### WHAT YOU NEED TO DO:
What lines in the listing include "radiation"? Return a copy of each.

### DATA EXCERPTS:
##############################

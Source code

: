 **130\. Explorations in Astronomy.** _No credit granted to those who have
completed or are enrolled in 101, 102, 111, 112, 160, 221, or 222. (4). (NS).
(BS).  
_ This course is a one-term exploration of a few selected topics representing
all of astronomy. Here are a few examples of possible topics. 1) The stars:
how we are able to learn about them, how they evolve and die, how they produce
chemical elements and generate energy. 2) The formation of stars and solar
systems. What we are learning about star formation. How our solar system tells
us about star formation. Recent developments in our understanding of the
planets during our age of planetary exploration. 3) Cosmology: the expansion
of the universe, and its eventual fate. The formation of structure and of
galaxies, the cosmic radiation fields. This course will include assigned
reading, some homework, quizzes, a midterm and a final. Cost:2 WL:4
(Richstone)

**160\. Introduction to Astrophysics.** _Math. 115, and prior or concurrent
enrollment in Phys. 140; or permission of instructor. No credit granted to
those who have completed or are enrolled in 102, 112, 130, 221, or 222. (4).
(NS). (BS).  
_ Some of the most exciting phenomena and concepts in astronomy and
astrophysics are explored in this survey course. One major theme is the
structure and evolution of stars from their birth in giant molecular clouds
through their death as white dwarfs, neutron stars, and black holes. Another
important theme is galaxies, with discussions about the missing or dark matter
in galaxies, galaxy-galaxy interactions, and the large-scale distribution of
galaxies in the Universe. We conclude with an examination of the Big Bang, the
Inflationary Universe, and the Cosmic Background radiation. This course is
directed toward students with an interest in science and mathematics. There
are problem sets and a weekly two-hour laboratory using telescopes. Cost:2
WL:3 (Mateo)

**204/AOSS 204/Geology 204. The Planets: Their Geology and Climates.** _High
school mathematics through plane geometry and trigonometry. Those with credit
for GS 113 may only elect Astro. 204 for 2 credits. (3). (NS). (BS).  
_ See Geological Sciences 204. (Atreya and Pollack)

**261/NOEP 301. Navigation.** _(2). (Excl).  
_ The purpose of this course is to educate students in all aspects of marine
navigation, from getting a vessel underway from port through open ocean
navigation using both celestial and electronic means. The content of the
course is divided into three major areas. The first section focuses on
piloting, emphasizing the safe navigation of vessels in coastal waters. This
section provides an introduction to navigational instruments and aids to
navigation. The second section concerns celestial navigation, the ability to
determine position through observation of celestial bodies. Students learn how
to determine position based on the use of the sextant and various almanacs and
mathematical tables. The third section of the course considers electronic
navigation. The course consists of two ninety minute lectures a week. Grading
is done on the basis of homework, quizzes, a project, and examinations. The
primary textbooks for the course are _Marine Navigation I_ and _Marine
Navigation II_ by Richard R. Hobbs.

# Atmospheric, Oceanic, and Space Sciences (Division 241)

##############################

### RESULT OF THE TASK:
galaxies, the cosmic radiation fields. This course will include assigned
Inflationary Universe, and the Cosmic Background radiation. This course is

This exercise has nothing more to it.